25 de agosto 2006 - 00:00

Kirchneristas UCR rechazaron negociar

Julio Cobos
Julio Cobos
La UCR kirchnerista armó ayer un cóctel de argumentos ciertos y falsos a la hora de justificar su decisión de no asistir a la convención partidaria en Rosario. En los últimos 10 días los gobernadores radicales alineados con la Casa Rosada expusieron preocupantes síntomas de esquizofrenia política al cambiar tres veces su decisión de ir o no ir a defender, en tierras santafesinas, su concertación con Néstor Kirchner.

Miguel Saiz, gobernador de Río Negro, bramaba anoche ante los medios de comunicación luego de la conferencia en la que la cúpula radical, a través de Roberto Iglesias, Adolfo Stubrin y Ernesto Sanz, difundió el documento que se iba a debatir en Rosario. «No puede ser que den a publicidad el documento que se va a aprobar. Es una farsa y significa que no habrá debate porque tienen el número necesario para aprobar cualquier decisión.» Acertaba el patagónico con su diagnóstico sobre la puesta en escena que significa la convención que preside Stubrin y que domina ampliamente el alfonsinismo que impulsa a Roberto Lavagna.

Lo que no aclaró Saiz fue que ese documento llegó a manos del Movimiento Radical Federal -liderado por el mendocino Julio Cobos, el santiagueño Gerardo Zamora, el catamarqueño Eduardo Brizuela del Moral, el correntino Arturo Colombi y el mismo Saiz- hace más de una semana. Incluso antes de la cumbre radical kirchnerista del lunes en Bariloche, cuando los gobernadores e intendentes del MORAFE anunciaron su decisión de ir a la convención a dar debate. «Es para evitar la ruptura del partido», explicaban con un tono casi épico. Cuatro días después renunciaban a participar del encuentro partidario. «¿Esto significa que se rompe el radicalismo?», le preguntó este diario a Saiz. «No, todo lo contrario, no vamos a Rosario para evitar la fractura», respondió el gobernador.
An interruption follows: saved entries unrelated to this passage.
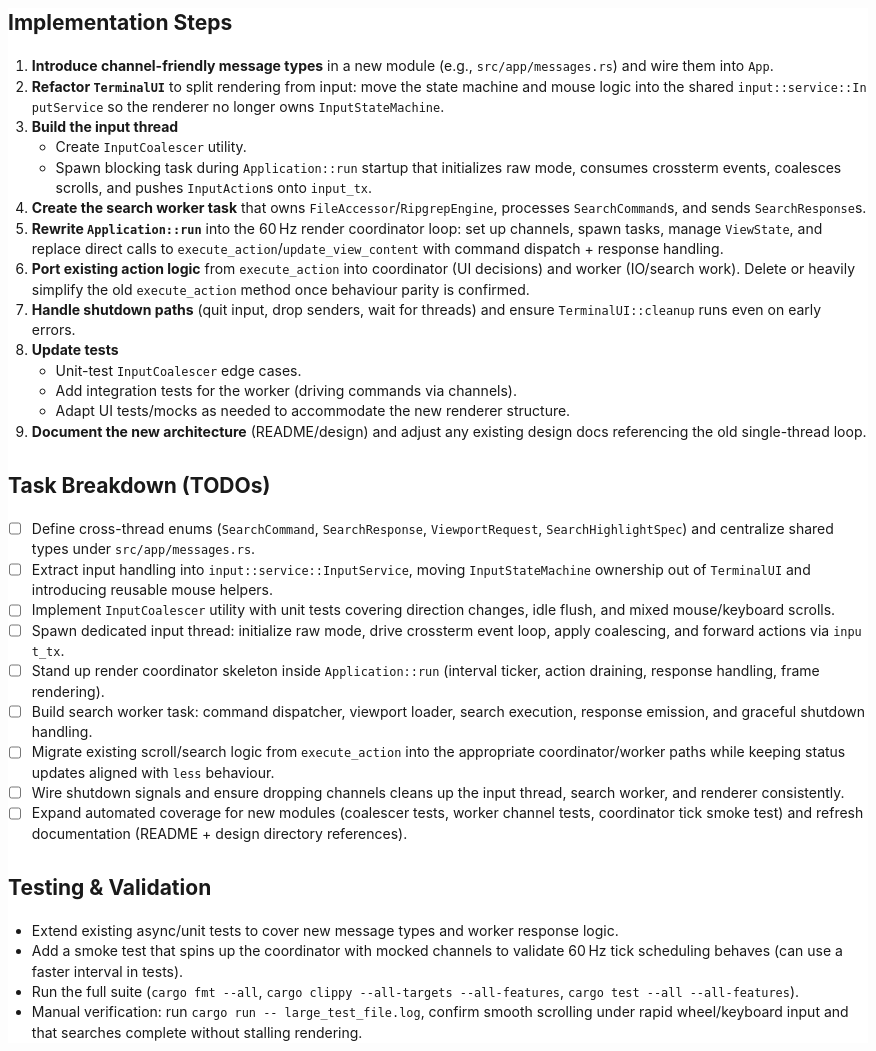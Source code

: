 ## Implementation Steps
1. **Introduce channel-friendly message types** in a new module (e.g., `src/app/messages.rs`) and wire them into `App`.
2. **Refactor `TerminalUI`** to split rendering from input: move the state machine and mouse logic into the shared `input::service::InputService` so the renderer no longer owns `InputStateMachine`.
3. **Build the input thread**
   - Create `InputCoalescer` utility.
   - Spawn blocking task during `Application::run` startup that initializes raw mode, consumes crossterm events, coalesces scrolls, and pushes `InputAction`s onto `input_tx`.
4. **Create the search worker task** that owns `FileAccessor`/`RipgrepEngine`, processes `SearchCommand`s, and sends `SearchResponse`s.
5. **Rewrite `Application::run`** into the 60 Hz render coordinator loop: set up channels, spawn tasks, manage `ViewState`, and replace direct calls to `execute_action`/`update_view_content` with command dispatch + response handling.
6. **Port existing action logic** from `execute_action` into coordinator (UI decisions) and worker (IO/search work). Delete or heavily simplify the old `execute_action` method once behaviour parity is confirmed.
7. **Handle shutdown paths** (quit input, drop senders, wait for threads) and ensure `TerminalUI::cleanup` runs even on early errors.
8. **Update tests**
   - Unit-test `InputCoalescer` edge cases.
   - Add integration tests for the worker (driving commands via channels).
   - Adapt UI tests/mocks as needed to accommodate the new renderer structure.
9. **Document the new architecture** (README/design) and adjust any existing design docs referencing the old single-thread loop.

## Task Breakdown (TODOs)
- [ ] Define cross-thread enums (`SearchCommand`, `SearchResponse`, `ViewportRequest`, `SearchHighlightSpec`) and centralize shared types under `src/app/messages.rs`.
- [ ] Extract input handling into `input::service::InputService`, moving `InputStateMachine` ownership out of `TerminalUI` and introducing reusable mouse helpers.
- [ ] Implement `InputCoalescer` utility with unit tests covering direction changes, idle flush, and mixed mouse/keyboard scrolls.
- [ ] Spawn dedicated input thread: initialize raw mode, drive crossterm event loop, apply coalescing, and forward actions via `input_tx`.
- [ ] Stand up render coordinator skeleton inside `Application::run` (interval ticker, action draining, response handling, frame rendering).
- [ ] Build search worker task: command dispatcher, viewport loader, search execution, response emission, and graceful shutdown handling.
- [ ] Migrate existing scroll/search logic from `execute_action` into the appropriate coordinator/worker paths while keeping status updates aligned with `less` behaviour.
- [ ] Wire shutdown signals and ensure dropping channels cleans up the input thread, search worker, and renderer consistently.
- [ ] Expand automated coverage for new modules (coalescer tests, worker channel tests, coordinator tick smoke test) and refresh documentation (README + design directory references).

## Testing & Validation
- Extend existing async/unit tests to cover new message types and worker response logic.
- Add a smoke test that spins up the coordinator with mocked channels to validate 60 Hz tick scheduling behaves (can use a faster interval in tests).
- Run the full suite (`cargo fmt --all`, `cargo clippy --all-targets --all-features`, `cargo test --all --all-features`).
- Manual verification: run `cargo run -- large_test_file.log`, confirm smooth scrolling under rapid wheel/keyboard input and that searches complete without stalling rendering.

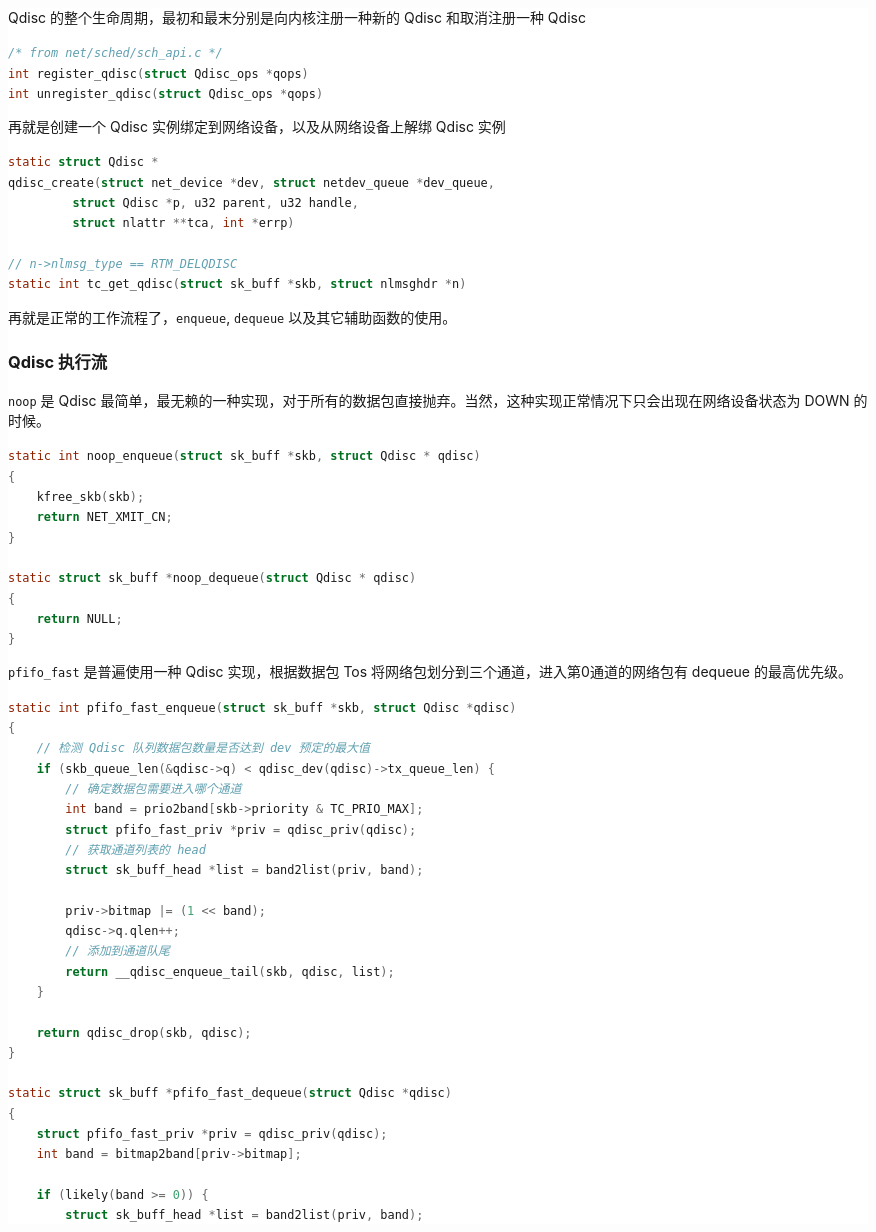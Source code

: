 Qdisc 的整个生命周期，最初和最末分别是向内核注册一种新的 Qdisc 和取消注册一种 Qdisc

```c
/* from net/sched/sch_api.c */
int register_qdisc(struct Qdisc_ops *qops)
int unregister_qdisc(struct Qdisc_ops *qops)
```

再就是创建一个 Qdisc 实例绑定到网络设备，以及从网络设备上解绑 Qdisc 实例

```c
static struct Qdisc *
qdisc_create(struct net_device *dev, struct netdev_queue *dev_queue,
	     struct Qdisc *p, u32 parent, u32 handle,
	     struct nlattr **tca, int *errp)

// n->nlmsg_type == RTM_DELQDISC
static int tc_get_qdisc(struct sk_buff *skb, struct nlmsghdr *n)
```

再就是正常的工作流程了，`enqueue`, `dequeue` 以及其它辅助函数的使用。

### Qdisc 执行流

`noop` 是 Qdisc 最简单，最无赖的一种实现，对于所有的数据包直接抛弃。当然，这种实现正常情况下只会出现在网络设备状态为 DOWN 的时候。

```c
static int noop_enqueue(struct sk_buff *skb, struct Qdisc * qdisc)
{
    kfree_skb(skb);
    return NET_XMIT_CN;
}

static struct sk_buff *noop_dequeue(struct Qdisc * qdisc)
{
    return NULL;
}
```

`pfifo_fast` 是普遍使用一种 Qdisc 实现，根据数据包 Tos 将网络包划分到三个通道，进入第0通道的网络包有 dequeue 的最高优先级。

```c
static int pfifo_fast_enqueue(struct sk_buff *skb, struct Qdisc *qdisc)
{
    // 检测 Qdisc 队列数据包数量是否达到 dev 预定的最大值
    if (skb_queue_len(&qdisc->q) < qdisc_dev(qdisc)->tx_queue_len) {
        // 确定数据包需要进入哪个通道
        int band = prio2band[skb->priority & TC_PRIO_MAX];
        struct pfifo_fast_priv *priv = qdisc_priv(qdisc);
        // 获取通道列表的 head
        struct sk_buff_head *list = band2list(priv, band);

        priv->bitmap |= (1 << band);
        qdisc->q.qlen++;
        // 添加到通道队尾
        return __qdisc_enqueue_tail(skb, qdisc, list);
    }

    return qdisc_drop(skb, qdisc);
}

static struct sk_buff *pfifo_fast_dequeue(struct Qdisc *qdisc)
{
    struct pfifo_fast_priv *priv = qdisc_priv(qdisc);
    int band = bitmap2band[priv->bitmap];

    if (likely(band >= 0)) {
        struct sk_buff_head *list = band2list(priv, band);
```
Ayer, desde el cobismo desmentían cualquier cortocircuito interno en el bloque de gobernadores radicales kirchneristas. Juraban que no habían recibido ninguna llamada desde la Casa de Gobierno y calificaban a esas versiones como «operaciones políticas», casi parafraseando a Fernando de la Rúa. La decisión de los mandatarios provinciales e intendentes de no asistir a la convención se gestó la noche del miércoles en una oficina del centro porteño donde Saiz se comunicó telefónicamente y vía mail con Colombi; con el diputado cobista Alfredo Cornejo; con los intendentes Gustavo Posse (San Isidro); Daniel Katz (Mar del Plata) y con operadores de Zamora y Brizuela del Moral. El motivo de este nuevo giro fue la aparente confirmación de que Iglesias, Stubrin y compañía designarían en Rosario una comisión lavagnista para definir la candidatura del ex ministro kirchnerista.

«El problema de la convención no es de legalidad sino de legitimidad. Iglesias y Stubrin tienen el número suficiente para tomar la decisión que se les antoje, pero lo hacen sin escuchar la postura de los gobernadores e intendentes que fuimos elegidos por el voto popular», explicó ayer Cornejo.


El MORAFE difundió ayer un documento donde expusieron estos argumentos. Y si bien ratificaron que los gobernadores no irán a Rosario, avalaron la presencia de un número reducido de convencionales -correntinos y mendocinos- que defenderán la concertación con Kirchner.